Records shown
--- START ---
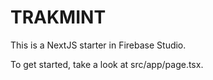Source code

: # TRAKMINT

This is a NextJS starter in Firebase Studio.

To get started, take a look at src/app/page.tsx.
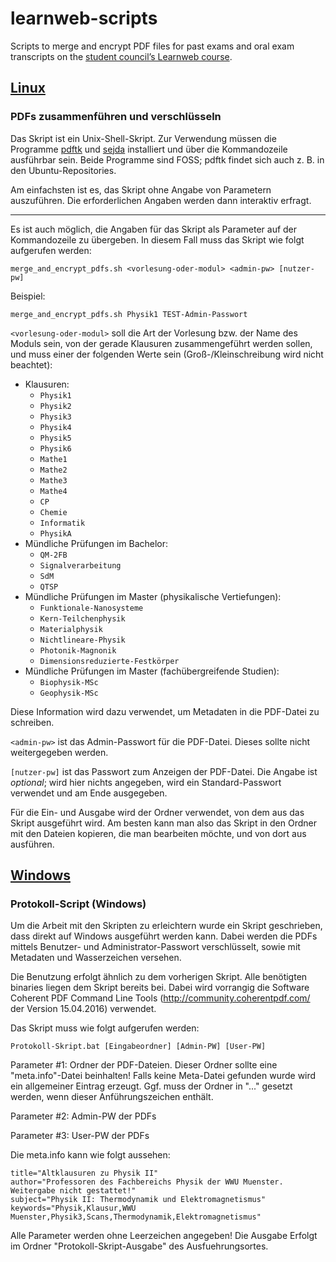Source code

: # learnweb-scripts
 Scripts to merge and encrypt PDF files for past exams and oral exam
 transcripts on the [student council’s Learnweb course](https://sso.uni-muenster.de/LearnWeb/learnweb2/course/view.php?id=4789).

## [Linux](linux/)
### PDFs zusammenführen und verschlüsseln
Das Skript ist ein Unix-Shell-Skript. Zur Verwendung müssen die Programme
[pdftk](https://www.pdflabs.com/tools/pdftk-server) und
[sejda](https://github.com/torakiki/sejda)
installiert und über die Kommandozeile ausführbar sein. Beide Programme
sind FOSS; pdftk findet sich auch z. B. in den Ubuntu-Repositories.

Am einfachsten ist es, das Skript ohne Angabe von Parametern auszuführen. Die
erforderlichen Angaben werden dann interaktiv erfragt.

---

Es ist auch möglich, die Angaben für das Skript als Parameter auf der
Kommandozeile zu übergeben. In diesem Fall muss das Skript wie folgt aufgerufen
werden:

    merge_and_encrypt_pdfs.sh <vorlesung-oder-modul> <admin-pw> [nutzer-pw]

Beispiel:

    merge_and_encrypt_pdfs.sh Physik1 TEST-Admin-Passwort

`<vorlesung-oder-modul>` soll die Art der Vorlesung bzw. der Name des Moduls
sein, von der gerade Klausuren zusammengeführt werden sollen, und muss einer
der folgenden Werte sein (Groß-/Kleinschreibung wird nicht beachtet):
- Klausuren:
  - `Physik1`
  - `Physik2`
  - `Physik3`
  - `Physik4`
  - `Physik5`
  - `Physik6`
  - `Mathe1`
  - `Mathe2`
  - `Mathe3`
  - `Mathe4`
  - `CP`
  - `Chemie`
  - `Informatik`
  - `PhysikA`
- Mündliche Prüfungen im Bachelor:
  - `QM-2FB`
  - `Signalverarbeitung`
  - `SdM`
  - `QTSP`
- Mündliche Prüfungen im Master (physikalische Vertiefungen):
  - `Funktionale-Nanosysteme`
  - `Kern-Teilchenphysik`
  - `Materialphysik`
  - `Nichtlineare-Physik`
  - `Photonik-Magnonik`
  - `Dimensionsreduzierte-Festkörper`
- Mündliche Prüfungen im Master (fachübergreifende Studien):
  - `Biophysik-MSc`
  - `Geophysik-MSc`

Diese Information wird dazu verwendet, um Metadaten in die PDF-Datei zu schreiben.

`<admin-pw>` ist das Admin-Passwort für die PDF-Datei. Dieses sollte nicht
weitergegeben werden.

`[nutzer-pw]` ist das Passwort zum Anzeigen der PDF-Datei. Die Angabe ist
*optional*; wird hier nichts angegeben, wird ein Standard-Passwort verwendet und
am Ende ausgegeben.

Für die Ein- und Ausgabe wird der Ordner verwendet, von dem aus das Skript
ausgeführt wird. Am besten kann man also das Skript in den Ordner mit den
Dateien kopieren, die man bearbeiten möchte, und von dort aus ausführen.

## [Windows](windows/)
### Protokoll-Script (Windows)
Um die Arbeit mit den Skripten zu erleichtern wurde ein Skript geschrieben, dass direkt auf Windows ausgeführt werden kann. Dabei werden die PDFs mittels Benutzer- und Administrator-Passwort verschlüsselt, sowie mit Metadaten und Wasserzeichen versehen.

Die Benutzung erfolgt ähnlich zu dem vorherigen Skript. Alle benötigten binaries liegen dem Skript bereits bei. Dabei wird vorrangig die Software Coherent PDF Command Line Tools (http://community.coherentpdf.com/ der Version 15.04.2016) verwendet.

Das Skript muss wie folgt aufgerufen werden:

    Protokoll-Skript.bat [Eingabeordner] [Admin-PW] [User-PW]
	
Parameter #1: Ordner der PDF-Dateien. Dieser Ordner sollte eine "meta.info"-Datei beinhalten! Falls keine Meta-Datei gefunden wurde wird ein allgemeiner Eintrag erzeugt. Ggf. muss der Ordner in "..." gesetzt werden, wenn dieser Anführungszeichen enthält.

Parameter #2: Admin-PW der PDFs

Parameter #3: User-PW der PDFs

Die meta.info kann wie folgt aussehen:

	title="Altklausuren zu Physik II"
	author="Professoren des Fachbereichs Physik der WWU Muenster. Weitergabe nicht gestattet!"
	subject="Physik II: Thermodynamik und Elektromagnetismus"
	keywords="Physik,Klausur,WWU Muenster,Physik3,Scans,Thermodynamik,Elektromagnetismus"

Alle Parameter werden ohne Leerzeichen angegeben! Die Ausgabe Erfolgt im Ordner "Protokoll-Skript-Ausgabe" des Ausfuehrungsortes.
--- END ---
Requirement
Among the entries above, determine how many lines hold the string "pdftk" and report that number alone.

Written response
2